Flag of the Ghadar Party (source: Ghadar Movement blog)
On October 17, 2013, the Centre for Indo-Canadian Studies at the University of the Fraser Valley in Abbotsford, British Columbia, Canada, is holding a conference to commemorate the centennial of the founding of the Ghadar Party in 1913 — a movement that was based in North America to challenge British colonial rule of India.
Entitled “Interpreting Ghadar: Echoes of Voices Past“, the conference is inviting papers under the following topics:
- “Ghadar Literature and Revolution”
- “Colonialism and Social Justice”
- “Negotiating Transnational Historiographies”
Paper proposals are due on June 15. Full papers are due on September 30. For more details, see the full call for papers below, or visit the Centre for Indo-Canadian Studies website.
Ghadar Centennial Conference 1913
Interpreting Ghadar: Echoes of Voices Past
University of the Fraser Valley, Centre for Indo Canadian Studies, Abbotsford BC, Canada
Fall 2013, October 17, 2013
http://www.ufv.ca/cics/ghadar
CALL FOR PAPERS
Ghadar Literature and Revolution
Research papers are welcome that explore the area of literature created and dedicated to the nationalist revolutionary movement of the Ghadar in Canada and the US at the turn of the last century. Papers that analyze both the propaganda machine of the colonial powers specific to Ghadar, and/or the revolutionary voices of the Ghadarite aspirations of a free India are welcome. Studies of pro-Indian independence materials include newspapers, pamphlets, correspondence, photographs, and transcripts of interviews, posters, letters, handbills, magazine articles, lectures, theses, bibliographies, court documents and revolutionary poems are welcome. We will also accept papers on responses to literature written on the Ghadar.

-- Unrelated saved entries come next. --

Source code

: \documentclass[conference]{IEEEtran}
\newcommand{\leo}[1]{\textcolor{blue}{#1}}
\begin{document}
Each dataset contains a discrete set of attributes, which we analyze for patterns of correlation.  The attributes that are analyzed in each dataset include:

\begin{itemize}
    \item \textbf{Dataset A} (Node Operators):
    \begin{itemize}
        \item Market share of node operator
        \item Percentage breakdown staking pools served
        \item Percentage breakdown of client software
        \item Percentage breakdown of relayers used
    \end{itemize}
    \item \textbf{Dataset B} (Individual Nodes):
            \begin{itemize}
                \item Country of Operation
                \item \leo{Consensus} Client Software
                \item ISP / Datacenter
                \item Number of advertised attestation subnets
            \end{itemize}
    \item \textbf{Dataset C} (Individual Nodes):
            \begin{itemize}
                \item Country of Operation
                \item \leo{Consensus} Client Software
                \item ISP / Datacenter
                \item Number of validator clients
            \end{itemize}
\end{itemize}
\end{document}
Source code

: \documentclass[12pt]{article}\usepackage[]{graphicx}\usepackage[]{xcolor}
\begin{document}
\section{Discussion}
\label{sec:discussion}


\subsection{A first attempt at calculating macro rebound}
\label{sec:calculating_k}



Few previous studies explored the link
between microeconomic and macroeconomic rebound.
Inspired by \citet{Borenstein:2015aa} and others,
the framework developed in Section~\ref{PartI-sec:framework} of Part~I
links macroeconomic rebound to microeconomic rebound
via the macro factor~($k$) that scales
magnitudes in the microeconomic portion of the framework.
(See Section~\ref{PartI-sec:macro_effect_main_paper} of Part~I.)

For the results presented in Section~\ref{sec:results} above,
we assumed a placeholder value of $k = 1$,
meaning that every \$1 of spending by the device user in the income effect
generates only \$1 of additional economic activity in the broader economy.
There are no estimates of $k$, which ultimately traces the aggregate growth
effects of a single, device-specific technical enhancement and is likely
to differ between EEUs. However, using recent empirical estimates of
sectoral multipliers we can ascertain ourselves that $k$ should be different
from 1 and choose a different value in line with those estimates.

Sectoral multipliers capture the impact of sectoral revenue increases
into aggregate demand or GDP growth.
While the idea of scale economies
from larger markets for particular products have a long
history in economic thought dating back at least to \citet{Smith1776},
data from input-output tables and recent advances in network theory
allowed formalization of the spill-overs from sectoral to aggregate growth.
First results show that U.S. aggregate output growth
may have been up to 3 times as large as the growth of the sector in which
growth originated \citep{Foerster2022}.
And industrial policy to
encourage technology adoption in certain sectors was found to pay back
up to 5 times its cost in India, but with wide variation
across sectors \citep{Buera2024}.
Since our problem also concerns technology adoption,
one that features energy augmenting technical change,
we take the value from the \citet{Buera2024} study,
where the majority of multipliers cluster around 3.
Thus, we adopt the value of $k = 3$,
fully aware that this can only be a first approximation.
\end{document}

Colonialism and Social Justice
Papers are welcome that explore the support given to the Ghadar revolutionary movement in the west (e.g. by the Irish and Germans) and in the east (e.g., in Japan, China, Singapore, etc.) and the impact of this support on the British raj in India. As a movement of social justice, the Ghadar was an anomaly as it also demanded transnational social and cultural transformation in these countries. This transnational movement took its egalitarian and secular struggle to India – hoping to transform both the colonial powers and India’s segregated communities, resulting in martyrdom, prison and exile for many.
Negotiating transnational historiographies
Papers are welcome on the historiographies of transnational movements related to the Ghadar outside India and North America (e.g., Shanghai, Singapore, Hong Kong, Manila, Berlin, Panama, etc.). Many local and global sites of resistance against the colonists (e.g. in Abbotsford, Astoria, San Francisco, Punjab, Hong Kong, Vancouver, etc.) informed the development of this transnational movement’s genesis in exile, yet it impacted India until partition.
Call for Papers Deadlines
Paper proposals June 15 300 words
Final Papers Sept 30 4,000 – 5000 words
Please send proposals to: satwinder.bains@ufv.ca or for more information 604-854-4547.
Papers are invited from University faculty, post-doctoral researchers, doctoral students and community researchers. Papers must be original works that have not been published elsewhere and papers will be published in a Special Topics Journal of UFV Research Review.